Allerta meteo: domani scuole chiuse in una Sicilia assediata dal maltempo. Il sindaco Termine emette ordinanza
Allerta rossa sulla fascia orientale e arancione su quella occidentale: attesi venti fino a 100 km/h e mareggiate eccezionali. Il sindaco Fabio Termine ha emesso ordinanza di chiusura delle scuole
La Sicilia si prepara ad affrontare una delle giornate più critiche degli ultimi anni sul fronte meteorologico. La Protezione Civile regionale ha diffuso il bollettino per martedì 20 gennaio, colorando di rosso l’intera fascia orientale dell’isola e di arancione quella occidentale.

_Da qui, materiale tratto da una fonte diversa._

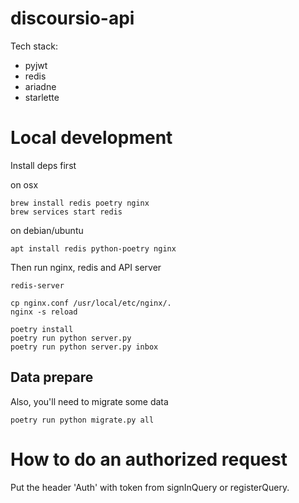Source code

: # discoursio-api

Tech stack:

- pyjwt
- redis
- ariadne
- starlette

# Local development 

Install deps first

on osx
```
brew install redis poetry nginx
brew services start redis
```

on debian/ubuntu
```
apt install redis python-poetry nginx
```

Then run nginx, redis and API server

```
redis-server

cp nginx.conf /usr/local/etc/nginx/.
nginx -s reload

poetry install
poetry run python server.py
poetry run python server.py inbox
```

## Data prepare

Also, you'll need to migrate some data

```
poetry run python migrate.py all
```

# How to do an authorized request

Put the header 'Auth' with token from signInQuery or registerQuery.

Una situazione che ha spinto numerosi sindaci a predisporre ordinanze di chiusura delle scuole e, con ogni probabilità, anche di diversi uffici pubblici. Secondo le previsioni, la popolazione sarà costretta a rimanere in casa per l’intera giornata, mentre il ciclone mediterraneo Harry è pronto a sprigionare tutta la sua forza tra la serata di oggi e buona parte di domani. «Non si tratta di un Medicane, il cosiddetto uragano mediterraneo. Non siamo a quel livello di intensità», chiarisce Stefano Albanese, ingegnere e presidente del Centro meteorologico siciliano, che in queste ore sta monitorando l’evoluzione del fenomeno. Già dalla notte si sono registrati rovesci sparsi, soprattutto nella Sicilia orientale, ma il vero peggioramento è atteso per domani. A creare le maggiori criticità saranno i venti di Scirocco e Levante, destinati a colpire con violenza la fascia ionica. Le raffiche potrebbero raggiungere i 100 km/h, superando tale soglia al largo. «Parliamo di un’intensità da tempesta, accompagnata da una mareggiata eccezionale, con onde alte fino a sette o otto metri», aggiunge Albanese, sottolineando la necessità di evitare spostamenti e di mantenere la massima prudenza.